Enterprise IT is in flux. Weak economic conditions will pressure budgets, particularly in the government market, while CIOs contemplate a major strategic change of direction. The focus is on making the deluge of data useful, fostering collaboration, and empowering a mobile workforce, with an eye toward the inevitable transition to “the cloud”. As such, the PC upgrade cycle is winding down without real prospects of a further wave ahead, as thin and mobile devices begin to take hold in the enterprise. Data center investment, driven in recent years by virtualization, is cresting. The incremental demand will come from cloud-based businesses, which will continue building distributed data processing, storage and networking capacity at breakneck pace. The leaders in this are building overwhelming competencies in managing “big data”, serving mobile user bases and fostering collaboration that will yield strategic value to enterprise customers far beyond cost savings. As IT departments shift to this model, over the course of years, hardware will be commoditized and software franchises exposed to harsh competition. Winners: cloud hosts, cloud optimized SaaS, IT consultants, mobile platforms, and commodity cost leaders. Losers: traditional data center IT.
A fourth consecutive year of economic turmoil will dampen enterprise IT spending, particularly by government customers. 2011 was a strong year for global enterprise IT spending, growing more than 7.5% YoY against fairly easy compares. However, projections for 2012 suggest a sharp deceleration, with the eurozone crisis the biggest issue. We are more bearish than most, with a particular concern for government IT spending, which has risen from 12% to 18% of global demand since 2000 and faces heavy budget pressure in almost all geographies.

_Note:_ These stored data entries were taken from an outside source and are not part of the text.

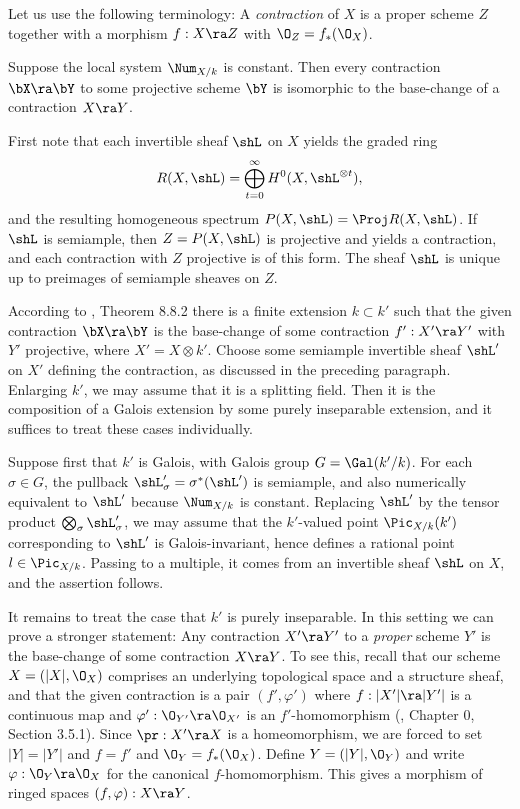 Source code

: Let us use the following terminology: A \emph{contraction} of $X$ is a proper scheme $Z$ together with a   morphism
$f:X\ra Z$ with $\O_Z=f_*(\O_X)$.

\begin{theorem}
\notready
\label{projective contractions}
Suppose  the local system $\Num_{X/k}$ is constant.
Then every contraction $\bX\ra \bY$  to some projective scheme $\bY$ is isomorphic to the base-change of a contraction $X\ra Y$.
\end{theorem}

\proof
First note that each  invertible sheaf $\shL$ on $X$ yields the graded ring
$$
R(X,\shL)=\bigoplus_{t=0}^\infty H^0(X,\shL^{\otimes t}),
$$
and the resulting homogeneous spectrum $P(X,\shL)=\Proj R(X,\shL)$. If $\shL$ is semiample,
then $Z=P(X,\shL)$ is projective and yields a contraction, and each   contraction with $Z$ projective is of this form.
The sheaf  $\shL$ is unique up to preimages of semiample sheaves on $Z$.

According to \cite{EGA-IVc}, Theorem 8.8.2 there is a finite   extension $k\subset k'$
such that the given contraction $\bX\ra \bY$ is the base-change of some contraction $f':X'\ra Y'$
with $Y'$ projective, where $X'=X\otimes k'$. Choose some semiample invertible sheaf $\shL'$
on $X'$ defining the contraction, as discussed in the preceding paragraph.
Enlarging $k'$, we may assume that it is a splitting field. Then it is the composition
of a Galois extension by some purely inseparable extension, and it suffices to treat these cases
individually.

Suppose first that $k'$ is Galois, with   Galois group $G=\Gal(k'/k)$.
For each $\sigma\in G$, the pullback $\shL'_\sigma=\sigma^*(\shL')$ is semiample, and also numerically equivalent to $\shL'$
because $\Num_{X/k}$ is constant.
Replacing $\shL'$ by the tensor product $\bigotimes_\sigma\shL'_\sigma$, we may assume that the $k'$-valued
point $\Pic_{X/k}(k')$ corresponding to $\shL'$ is Galois-invariant, hence defines a rational point $l\in\Pic_{X/k}$.
Passing to a multiple, it comes from an invertible sheaf $\shL$ on $X$, and the assertion follows.

It remains to treat the case that $k'$ is purely inseparable.
In this setting we can prove a    stronger statement:
Any contraction $X'\ra Y'$ to a \emph{proper}  scheme $Y'$ is the base-change of some contraction $X\ra Y$.
To see this, recall that our scheme $X=(|X|,\O_X)$ comprises an underlying topological space and a structure sheaf,
and that the given contraction is a pair $(f',\varphi')$ where $f:|X'|\ra |Y'| $ is a continuous map  and
$\varphi':\O_{Y'}\ra\O_{X'}$ is an $f'$-homomorphism (\cite{EGA-I}, Chapter 0, Section 3.5.1).
Since $\pr:X'\ra X$ is a homeomorphism, we are forced to set  $|Y|=|Y'|$ and $f=f'$  and   $\O_Y=f_*(\O_X)$.
Define $Y=(|Y|,\O_Y)$ and write  $\varphi:\O_Y\ra\O_X$ for the canonical $f$-homomorphism.
This gives a morphism   of ringed spaces $(f,\varphi):X\ra Y$.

CIO priorities turning more strategic, and information-driven vs. business process driven, shifting focus from legacy applications and opening doors for new vendors. In a difficult spending environment, CIO surveys suggest that IT investment priorities are changing from operational support to more strategic ends. Business intelligence – using IT to gain insight from rip tide of enterprise data – now takes the top spot in Gartner’s survey, while a move to “the cloud” takes second. Collaboration and mobile applications have also become top issues across multiple surveys. In contrast, traditional applications, like ERP and data base management systems, are not investment priorities and, in fact, could be vulnerable to new competition with a move to the cloud.
The PC upgrade cycle is receding, the next (and likely, last) up-cycle is likely several quarters away, and should usher in an era of thinner, more mobile clients. A part of the upside surprise in 2011 IT spending was an unexpectedly strong Windows7 PC upgrade cycle that will not repeat in 2012. While the release of Windows8 is scheduled for the fall, we believe that it will not stimulate another upgrade cycle, but rather enable tablets and ultrabooks to compete with other mobile platforms to cannibalize the traditional PC. These products will be smaller, cheaper and, importantly, a foothold for a new architecture and a new set of device vendors in the enterprise.
Spending on data center virtualization may decelerate this year, as enterprise IT anticipates a future in the cloud. The other important piece of strong 2011 IT spending was the ongoing build out of virtualized data centers. Deploying this technology allows IT departments to consolidate processing and storage, gaining flexibility, economies of scale, improved utilization, and easier applications deployment and support. However, the virtualization wave has crested and CIOs are now focused on the move to the cloud, which could render further investment in local data center capacity superfluous.
Cloud-based vendors, with established bona fides advantaged for high priority applications. Leading cloud operators offer massive scale economies, leading edge data center design, superior support capabilities, and ubiquitous access vs. traditional enterprise data centers, often forged over years of investment. These advantages are particularly beneficial to the business intelligence, collaboration and mobile workforce applications at the top of CIO priorities and difficult to exploit by software not purpose built for the cloud. As such, companies with established scale and skill in the cloud, like Amazon, IBM, Microsoft, Google and Salesforce.com, will be difficult to catch.
Spending on cloud-based data centers will accelerate, spurring market shift to commodity hardware and open source software. As the migration to the cloud begins in earnest, investment by these massive data processing operations will be the most important demand driver for enterprise IT. Unfortunately for most IT vendors, these highly sophisticated data center operators will not buy the same expensive, proprietary, turnkey solutions that their enterprise customers bought. Rather, they will buy cheap, commoditized hardware in bulk and develop their own value-added software solutions on top of inexpensive open-source infrastructure.
The leaders in the cloud will win. Specifically, the top cloud hosts, the best purpose-built SaaS vendors, the most cloud savvy IT consultants, and the lowest cost commodity component suppliers are positioned to capture a disproportionate share of enterprise IT market value. We also expect a sharp uptake of mobile devices into the enterprise market, obviously benefitting leading platform ecosystems.
Traditional enterprise IT vendors will lose. Similarly, premium hardware and software vendors into the enterprise IT data center will suffer, as customer relationships open to competition and commodity solutions pressure prices. This includes makers of PCs, servers, storage systems, and networking gear, as well as most traditional software players.